Seus olhos se arregalaram como sinos de bronze, e ao desviar o olhar, fixou-se em Evelina, transbordando incredulidade.
Conversaram por apenas dois minutos e já iriam casar?
No entanto, Nivaldo não se importou com ele e saiu levando Evelina.
Wilson demorou a assimilar o que acontecera; mesmo depois que os dois sumiram de vista, ainda questionava se tinha ouvido direito.
Isso... Isso realmente era casamento no cartório?
Com sentimentos contraditórios, Wilson foi comprar o mingau que Beatriz Rodrigues queria tomar e retornou para o quarto do hospital.

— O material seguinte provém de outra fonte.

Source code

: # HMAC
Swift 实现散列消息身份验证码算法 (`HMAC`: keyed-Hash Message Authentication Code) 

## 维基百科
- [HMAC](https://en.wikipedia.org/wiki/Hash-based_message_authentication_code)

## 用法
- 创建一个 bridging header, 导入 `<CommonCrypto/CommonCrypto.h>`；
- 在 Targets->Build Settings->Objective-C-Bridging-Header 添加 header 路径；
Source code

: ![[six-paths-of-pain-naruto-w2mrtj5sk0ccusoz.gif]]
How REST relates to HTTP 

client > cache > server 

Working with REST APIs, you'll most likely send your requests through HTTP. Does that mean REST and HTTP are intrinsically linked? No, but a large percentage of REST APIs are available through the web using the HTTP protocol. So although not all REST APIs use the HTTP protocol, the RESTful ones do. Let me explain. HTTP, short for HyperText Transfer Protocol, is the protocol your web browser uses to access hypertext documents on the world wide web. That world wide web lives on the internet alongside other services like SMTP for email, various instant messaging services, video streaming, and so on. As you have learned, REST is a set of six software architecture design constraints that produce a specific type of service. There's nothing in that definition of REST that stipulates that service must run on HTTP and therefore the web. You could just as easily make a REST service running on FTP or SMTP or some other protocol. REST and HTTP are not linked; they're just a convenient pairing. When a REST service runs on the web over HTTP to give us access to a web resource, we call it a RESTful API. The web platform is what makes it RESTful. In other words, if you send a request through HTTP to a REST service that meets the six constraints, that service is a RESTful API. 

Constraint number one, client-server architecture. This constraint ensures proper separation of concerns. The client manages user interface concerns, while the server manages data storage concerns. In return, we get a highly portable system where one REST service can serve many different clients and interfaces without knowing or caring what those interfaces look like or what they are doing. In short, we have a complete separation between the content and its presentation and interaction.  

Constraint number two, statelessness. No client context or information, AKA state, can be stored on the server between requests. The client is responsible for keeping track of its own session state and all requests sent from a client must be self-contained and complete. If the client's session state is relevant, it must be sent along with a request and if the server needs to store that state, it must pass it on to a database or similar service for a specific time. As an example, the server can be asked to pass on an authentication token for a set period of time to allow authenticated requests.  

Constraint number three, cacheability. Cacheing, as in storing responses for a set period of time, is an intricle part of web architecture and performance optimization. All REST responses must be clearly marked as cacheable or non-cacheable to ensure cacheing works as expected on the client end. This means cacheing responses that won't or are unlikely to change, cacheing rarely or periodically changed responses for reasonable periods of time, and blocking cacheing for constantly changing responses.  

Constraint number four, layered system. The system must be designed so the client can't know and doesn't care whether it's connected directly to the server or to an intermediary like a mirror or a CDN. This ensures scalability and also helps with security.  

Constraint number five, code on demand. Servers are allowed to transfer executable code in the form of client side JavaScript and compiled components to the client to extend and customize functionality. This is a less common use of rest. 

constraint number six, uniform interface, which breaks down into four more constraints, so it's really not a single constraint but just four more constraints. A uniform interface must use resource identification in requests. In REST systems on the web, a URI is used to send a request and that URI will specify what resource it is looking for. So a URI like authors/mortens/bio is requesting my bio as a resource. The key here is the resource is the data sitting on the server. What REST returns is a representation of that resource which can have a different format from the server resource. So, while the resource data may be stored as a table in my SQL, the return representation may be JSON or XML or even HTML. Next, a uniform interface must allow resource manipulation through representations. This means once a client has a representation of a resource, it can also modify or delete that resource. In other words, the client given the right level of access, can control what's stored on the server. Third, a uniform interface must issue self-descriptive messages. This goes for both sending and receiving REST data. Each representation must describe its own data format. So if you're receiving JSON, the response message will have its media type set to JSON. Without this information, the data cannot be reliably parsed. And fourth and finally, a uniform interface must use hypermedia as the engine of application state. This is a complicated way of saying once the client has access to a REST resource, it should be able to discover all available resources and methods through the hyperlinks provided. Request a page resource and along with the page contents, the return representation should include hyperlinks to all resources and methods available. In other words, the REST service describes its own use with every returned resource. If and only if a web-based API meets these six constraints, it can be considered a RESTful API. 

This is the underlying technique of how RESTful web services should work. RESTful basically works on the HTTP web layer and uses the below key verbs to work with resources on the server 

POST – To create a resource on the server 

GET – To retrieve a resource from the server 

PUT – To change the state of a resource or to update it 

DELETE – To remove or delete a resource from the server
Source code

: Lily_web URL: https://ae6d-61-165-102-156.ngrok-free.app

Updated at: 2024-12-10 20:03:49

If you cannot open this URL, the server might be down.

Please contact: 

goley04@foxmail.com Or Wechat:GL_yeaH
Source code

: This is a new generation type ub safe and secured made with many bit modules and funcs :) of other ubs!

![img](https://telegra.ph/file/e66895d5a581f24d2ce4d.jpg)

Lorena Moreira estava conversando com Lu Shu Hui e, ao ver Wilson entrando sozinho, perguntou: “E o Sr. Monteiro?”
“O Sr. Monteiro, ele...” Wilson hesitou por um momento, achando absurdo o que estava prestes a dizer.
“O que houve?” Lorena soltou um leve suspiro, as sobrancelhas delicadas ligeiramente erguidas.
Como se já soubesse o desfecho, falou com um tom calmo e convicto: “Foi resolver mais trabalho, não é?”
Beatriz também suspirou: “Wilson, sempre aconselhe ele a descansar um pouco. Trabalhou direto por um mês, voltou com dificuldade e mesmo assim não para. Se faltar dois dias na empresa, ela não vai falir.”
“Não é isso. O Sr. Monteiro não foi para a empresa, ele...”
Wilson respirou fundo: “Ele foi casar no cartório.”
“...”
O quarto ficou em silêncio por um instante. Era para ser uma notícia bombástica, mas não causou nenhuma reação, nem um pouco.
Lorena soltou um riso de desdém: “Certificado de funcionário do mês?”
Wilson ficou sem palavras, quase concordando com aquela resposta.
De fato, parecia mais plausível.
Porém, ele resolveu falar a verdade: “É certidão de casamento.”
Ele apenas assentiu, sem se explicar mais.
Realmente era difícil de acreditar.
Se não tivesse esperado pessoalmente lá embaixo, também não acreditaria de jeito nenhum.
De toda forma, já tinha contado uma vez. O resto, deixaria para o Sr. Monteiro explicar pessoalmente.
No carro, Nivaldo perguntou o endereço de Evelina e dirigiu até a casa dela.
Pegou os documentos, e quando Evelina fechou a porta, hesitou novamente. Mordeu os lábios e falou: “Talvez seja melhor não casarmos.”
Nivaldo abaixou os olhos para ela, o olhar profundo e obscuro, como se tentasse desvendar seus pensamentos.
Evelina segurou os documentos e deu um sorriso amargo: “Não sou tão simples quanto você pensa. Se casar comigo pode causar problemas para você, não quero te prejudicar.”
Naquele dia, Marco a obrigara a encerrar o ateliê. Se ele descobrisse que ela se casara com Nivaldo, certamente tentaria prejudicá-lo de todas as formas.
Concordara em casar num impulso, mas agora, pensando melhor, percebia que não era sensato.